The pie is a little bit icy, but still creamy and totally melts in your mouth as you bite into it. Its seriously one of the most refreshing pies I’ve ever tried!
The pie is great on its own, or topped with a little chocolate syrup or whipped cream.
This would be perfect for a back yard bbq or summer party! (Just remember to keep it cold in the freezer till about 10 minutes before serving!)

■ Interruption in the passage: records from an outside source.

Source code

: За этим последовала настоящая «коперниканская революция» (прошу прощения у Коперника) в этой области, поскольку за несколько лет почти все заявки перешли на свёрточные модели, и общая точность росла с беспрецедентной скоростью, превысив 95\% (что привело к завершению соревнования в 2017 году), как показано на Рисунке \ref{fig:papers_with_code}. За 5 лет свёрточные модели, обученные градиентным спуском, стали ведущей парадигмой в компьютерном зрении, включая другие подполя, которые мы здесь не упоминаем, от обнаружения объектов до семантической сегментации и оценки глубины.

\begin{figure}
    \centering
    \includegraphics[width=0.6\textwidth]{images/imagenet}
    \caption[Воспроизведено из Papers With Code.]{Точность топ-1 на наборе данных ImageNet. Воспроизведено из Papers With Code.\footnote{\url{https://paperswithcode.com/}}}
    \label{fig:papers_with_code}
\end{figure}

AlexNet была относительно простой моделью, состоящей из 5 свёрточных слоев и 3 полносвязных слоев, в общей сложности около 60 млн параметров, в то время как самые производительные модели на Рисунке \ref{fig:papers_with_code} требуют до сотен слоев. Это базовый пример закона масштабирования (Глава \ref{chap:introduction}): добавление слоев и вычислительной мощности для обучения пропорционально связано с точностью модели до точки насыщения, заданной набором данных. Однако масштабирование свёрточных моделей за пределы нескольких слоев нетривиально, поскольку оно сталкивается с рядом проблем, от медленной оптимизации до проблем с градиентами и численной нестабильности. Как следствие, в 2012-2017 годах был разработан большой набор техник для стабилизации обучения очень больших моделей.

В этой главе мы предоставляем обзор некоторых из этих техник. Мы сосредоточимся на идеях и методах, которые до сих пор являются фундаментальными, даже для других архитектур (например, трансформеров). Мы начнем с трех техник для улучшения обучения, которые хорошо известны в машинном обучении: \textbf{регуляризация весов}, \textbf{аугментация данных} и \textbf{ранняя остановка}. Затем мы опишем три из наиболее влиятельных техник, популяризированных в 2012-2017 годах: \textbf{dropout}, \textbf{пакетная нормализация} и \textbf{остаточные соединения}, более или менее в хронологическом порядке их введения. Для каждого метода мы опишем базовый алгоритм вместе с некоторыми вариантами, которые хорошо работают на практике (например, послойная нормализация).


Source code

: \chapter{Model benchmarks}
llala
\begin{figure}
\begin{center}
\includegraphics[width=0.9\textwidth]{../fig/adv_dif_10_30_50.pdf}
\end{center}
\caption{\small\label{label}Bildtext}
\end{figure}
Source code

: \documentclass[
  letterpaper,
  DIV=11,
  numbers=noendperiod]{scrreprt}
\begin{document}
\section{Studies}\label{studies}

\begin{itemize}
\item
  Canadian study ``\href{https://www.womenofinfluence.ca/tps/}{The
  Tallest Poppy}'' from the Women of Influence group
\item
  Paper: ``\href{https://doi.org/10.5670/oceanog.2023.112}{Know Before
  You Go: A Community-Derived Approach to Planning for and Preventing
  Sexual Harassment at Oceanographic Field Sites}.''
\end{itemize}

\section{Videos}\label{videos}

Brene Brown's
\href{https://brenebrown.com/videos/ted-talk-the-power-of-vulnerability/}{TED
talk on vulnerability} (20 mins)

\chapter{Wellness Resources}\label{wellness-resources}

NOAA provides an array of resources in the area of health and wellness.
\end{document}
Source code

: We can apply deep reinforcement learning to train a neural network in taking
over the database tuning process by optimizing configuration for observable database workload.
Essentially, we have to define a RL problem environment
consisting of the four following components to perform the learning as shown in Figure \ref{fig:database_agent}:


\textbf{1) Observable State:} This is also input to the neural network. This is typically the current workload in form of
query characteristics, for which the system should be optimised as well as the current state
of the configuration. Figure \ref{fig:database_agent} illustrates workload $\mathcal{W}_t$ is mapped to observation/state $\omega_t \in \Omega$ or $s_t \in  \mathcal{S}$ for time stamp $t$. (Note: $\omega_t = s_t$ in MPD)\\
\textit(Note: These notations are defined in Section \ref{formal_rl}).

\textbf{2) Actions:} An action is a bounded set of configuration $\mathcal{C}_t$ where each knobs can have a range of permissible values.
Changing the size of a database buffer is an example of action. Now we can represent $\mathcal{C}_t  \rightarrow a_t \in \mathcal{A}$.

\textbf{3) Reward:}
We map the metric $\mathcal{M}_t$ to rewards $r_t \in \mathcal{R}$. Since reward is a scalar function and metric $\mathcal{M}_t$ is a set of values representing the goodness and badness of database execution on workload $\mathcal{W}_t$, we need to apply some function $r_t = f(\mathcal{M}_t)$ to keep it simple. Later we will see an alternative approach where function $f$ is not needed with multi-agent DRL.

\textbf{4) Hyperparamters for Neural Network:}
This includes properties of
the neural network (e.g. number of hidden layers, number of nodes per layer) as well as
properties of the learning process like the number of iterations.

This frozen raspberry pie is so fresh and bursting with raspberry flavor! I just love the pink color the pie has from the raspberries.
Frozen Raspberry Pie
For the Graham Cracker Crust:
- 14 whole graham crackers
- 6 TBS butter (melted)
For the Raspberry Pie Filling:
- 2 cups heavy cream
- 3/4 cup white sugar (divided)
- 4 cups raspberries (fresh or frozen)
- 1 TBS fresh lemon juice
- In a food processor or blender, pulse graham crackers until a crumb is formed.

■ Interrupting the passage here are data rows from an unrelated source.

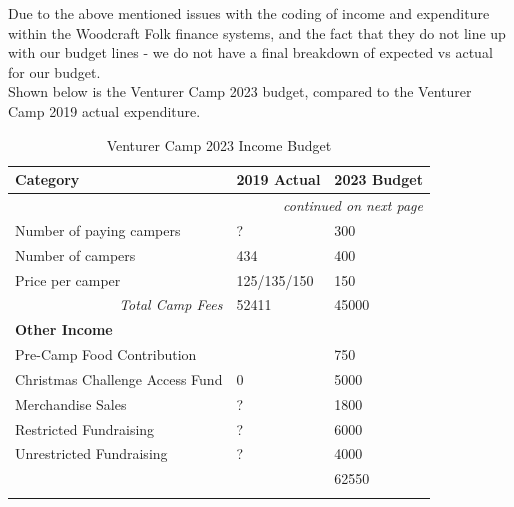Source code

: Due to the above mentioned issues with the coding of income and expenditure within the Woodcraft Folk finance systems, and the fact that they do not line up with our budget lines - we do not have a final breakdown of expected vs actual for our budget.\\

Shown below is the Venturer Camp 2023 budget, compared to the Venturer Camp 2019 actual expenditure. 

{\RaggedRight \centering
    \begin{longtable}{p{} p{} p{}}
    \textbf{Category} & \textbf{2019 Actual} & \textbf{2023 Budget}\\
    \hline
    \hline
    \endhead

    \multicolumn{3}{r}{\footnotesize\itshape continued on next page}\\
    \endfoot 

    \endlastfoot

    Number of paying campers & ? & 300\\
    \hline
    Number of campers & 434 & 400\\
    \hline
    Price per camper & 125/135/150 & 150\\
    \hline
    \multicolumn{1}{r}{\textit{Total Camp Fees}} & 52411 & 45000\\
    \hline
    \multicolumn{3}{l}{\textbf{Other Income}}\\
    \hline
    Pre-Camp Food Contribution & & 750\\
    \hline
    Christmas Challenge Access Fund & 0 & 5000\\
    \hline
    Merchandise Sales & ? & 1800\\
    \hline
    Restricted Fundraising & ? & 6000\\
    \hline
    Unrestricted Fundraising & ? & 4000\\
    \hline
    \rowcolor{accent!60}
    \multicolumn{1}{r}{\textit{Total Income}} & & 62550\\
    \hline

    \caption{Venturer Camp 2023 Income Budget}
    \end{longtable}
} %


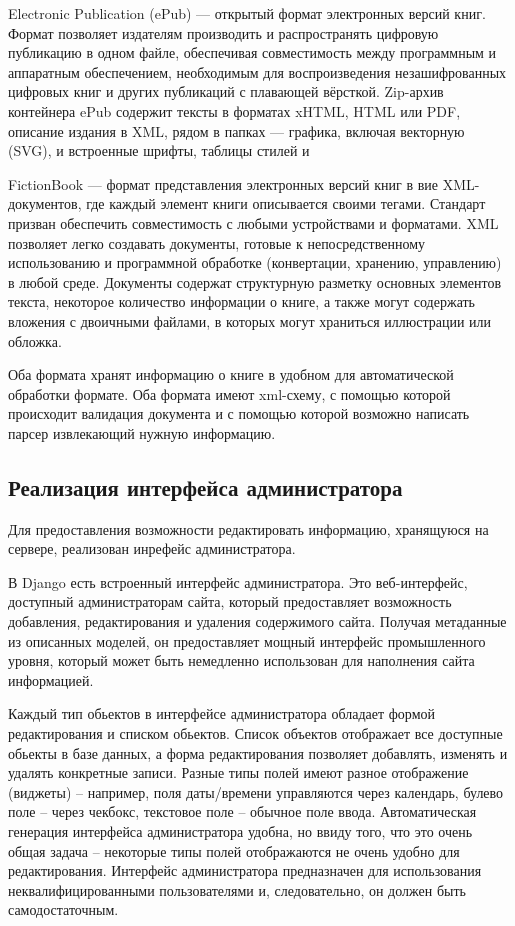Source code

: \documentclass[a4paper, 12pt]{report}
\begin{document}
Electronic Publication (ePub) — открытый формат электронных версий книг. Формат позволяет издателям производить и распространять цифровую публикацию в одном файле, обеспечивая совместимость между программным и аппаратным обеспечением, необходимым для воспроизведения незашифрованных цифровых книг и других публикаций с плавающей вёрсткой.
Zip-архив контейнера ePub содержит тексты в форматах xHTML, HTML или PDF, описание издания в XML, рядом в папках — графика, включая векторную (SVG), и встроенные шрифты, таблицы стилей и \td 

FictionBook — формат представления электронных версий книг в вие XML-документов, где каждый элемент книги описывается своими тегами. Стандарт призван обеспечить совместимость с любыми устройствами и форматами. XML позволяет легко создавать документы, готовые к непосредственному использованию и программной обработке (конвертации, хранению, управлению) в любой среде. Документы содержат структурную разметку основных элементов текста, некоторое количество информации о книге, а также могут содержать вложения с двоичными файлами, в которых могут храниться иллюстрации или обложка.

Оба формата хранят информацию о книге в удобном для автоматической обработки формате. Оба формата имеют xml-схему, с помощью которой происходит валидация документа и с помощью которой возможно написать парсер извлекающий нужную информацию.

\subsection{Реализация интерфейса администратора}
Для предоставления возможности редактировать информацию, хранящуюся на сервере, реализован инрефейс администратора.

В Django есть встроенный интерфейс администратора. Это веб-интерфейс, доступный администраторам сайта, который предоставляет возможность добавления, редактирования и удаления содержимого сайта. Получая метаданные из описанных моделей, он предоставляет мощный интерфейс промышленного уровня, который может быть немедленно использован для наполнения сайта информацией.

Каждый тип обьектов в интерфейсе администратора обладает формой редактирования и списком обьектов. Список объектов отображает все доступные обьекты в базе данных, а форма редактирования позволяет добавлять, изменять и удалять конкретные записи. 
Разные типы полей имеют разное отображение (виджеты) -- например, поля даты/времени управляются через календарь, булево поле -- через чекбокс, текстовое поле -- обычное поле ввода. 
Автоматическая генерация интерфейса администратора удобна, но ввиду того, что это очень общая задача -- некоторые типы полей отображаются не очень удобно для редактирования. Интерфейс администратора предназначен для использования неквалифицированными пользователями и, следовательно, он должен быть самодостаточным.
\end{document}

- Add the graham crackers and melted butter to a bowl and mix together.
- Spread graham cracker mix into the bottom and slightly up the sides of a greased 9in springform pan.
- Beat the cream and 2 TBS sugar in a large bowl until stiff peaks are formed. Set aside.

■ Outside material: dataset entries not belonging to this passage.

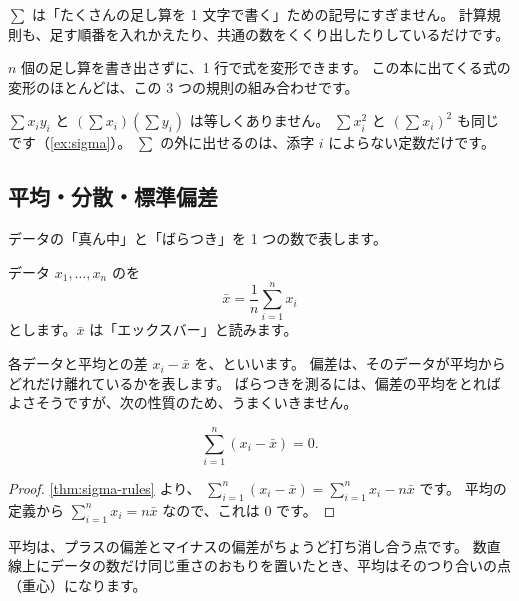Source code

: \begin{intuition}
  $\sum$ は「たくさんの足し算を 1 文字で書く」ための記号にすぎません。
  計算規則も、足す順番を入れかえたり、共通の数をくくり出したりしているだけです。
\end{intuition}

\begin{merit}
  $n$ 個の足し算を書き出さずに、1 行で式を変形できます。
  この本に出てくる式の変形のほとんどは、この 3 つの規則の組み合わせです。
\end{merit}

\begin{exampoint}
  $\sum x_i y_i$ と $\left(\sum x_i\right)\left(\sum y_i\right)$ は等しくありません。
  $\sum x_i^2$ と $\left(\sum x_i\right)^2$ も同じです（\cref{ex:sigma}）。
  $\sum$ の外に出せるのは、添字 $i$ によらない定数だけです。
\end{exampoint}

\subsection{平均・分散・標準偏差}

データの「真ん中」と「ばらつき」を 1 つの数で表します。

\begin{definition}
  データ $x_1, \dots, x_n$ のを
  \[
    \bar{x} = \frac{1}{n} \sum_{i=1}^{n} x_i
  \]
  とします。$\bar{x}$ は「エックスバー」と読みます。
\end{definition}

各データと平均との差 $x_i - \bar{x}$ を、といいます。
偏差は、そのデータが平均からどれだけ離れているかを表します。
ばらつきを測るには、偏差の平均をとればよさそうですが、次の性質のため、うまくいきません。

\begin{proposition}
  \[
    \sum_{i=1}^{n} (x_i - \bar{x}) = 0.
  \]
\end{proposition}

\begin{proof}
  \cref{thm:sigma-rules} より、
  $\sum_{i=1}^{n} (x_i - \bar{x}) = \sum_{i=1}^{n} x_i - n\bar{x}$ です。
  平均の定義から $\sum_{i=1}^{n} x_i = n\bar{x}$ なので、これは $0$ です。
\end{proof}

\begin{intuition}
  平均は、プラスの偏差とマイナスの偏差がちょうど打ち消し合う点です。
  数直線上にデータの数だけ同じ重さのおもりを置いたとき、平均はそのつり合いの点（重心）になります。
\end{intuition}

- In a blender, combine raspberries, remaining sugar and lemon juice. Blend until smooth.
- Beat 1/3 of the heavy cream into the raspberry puree.
- Fold the remaining 2/3 into the raspberry mixture until light and smooth.
- Spread filling evenly into the pan.
- Freeze pie at least 8 hours, or overnight.
- For easy cutting, let pie sit at room temperature for about 10 minutes, or in the fridge for about 30 minutes before serving.
- Store covered in the freezer for up to 5 or 6 days.
Carlyn Walker says
Easy to make and absolutely delicious!!! Holds forever in the freezer. Tart, creamy sweet treat. Highly recommend.
So glad you loved it!
I decided to use Oreo crumble as the base instead of the graham cracker as I prefer the taste of chocolate with the raspberry. It turned out delicious, a great summer time dessert.
One thing I might change next time I make it is if the raspberries I have are a bit bitter I will add more sugar.
Good suggestion! I’ll have to add that as a note. It sounds amazing with an oreo crust!
Taylor Elmore says
If I use frozen raspberries, do I have to let them thaw out first?
You will want to let the frozen raspberries just thaw enough to be able to puree them in your blender. This will not be a complete thaw of the berries. The amount of time that takes will vary by how warm your kitchen is, so I would check them every 5 to 10 minutes. We hope you love the recipe.
Pat Chase says
Made this for our Easterdinner dessert this year. Took it out of the freezer ten minutes before serving per the instructions, and must have waited at least a half hour before it finally softened enough to slice!! And the crust stuck to the pan! So embarrassing while everyone had to stand around waiting for dessert!
So sorry, did you grease the bottom of your pan with nonstick spray? Also curious if you froze your pie for more than a day, or maybe the temperature of your freezer is much colder than mine to make the pie need to thaw for so long? Hope it still tasted good.
Oh my gosh, yum! I love raspberries and this dessert looks perfect.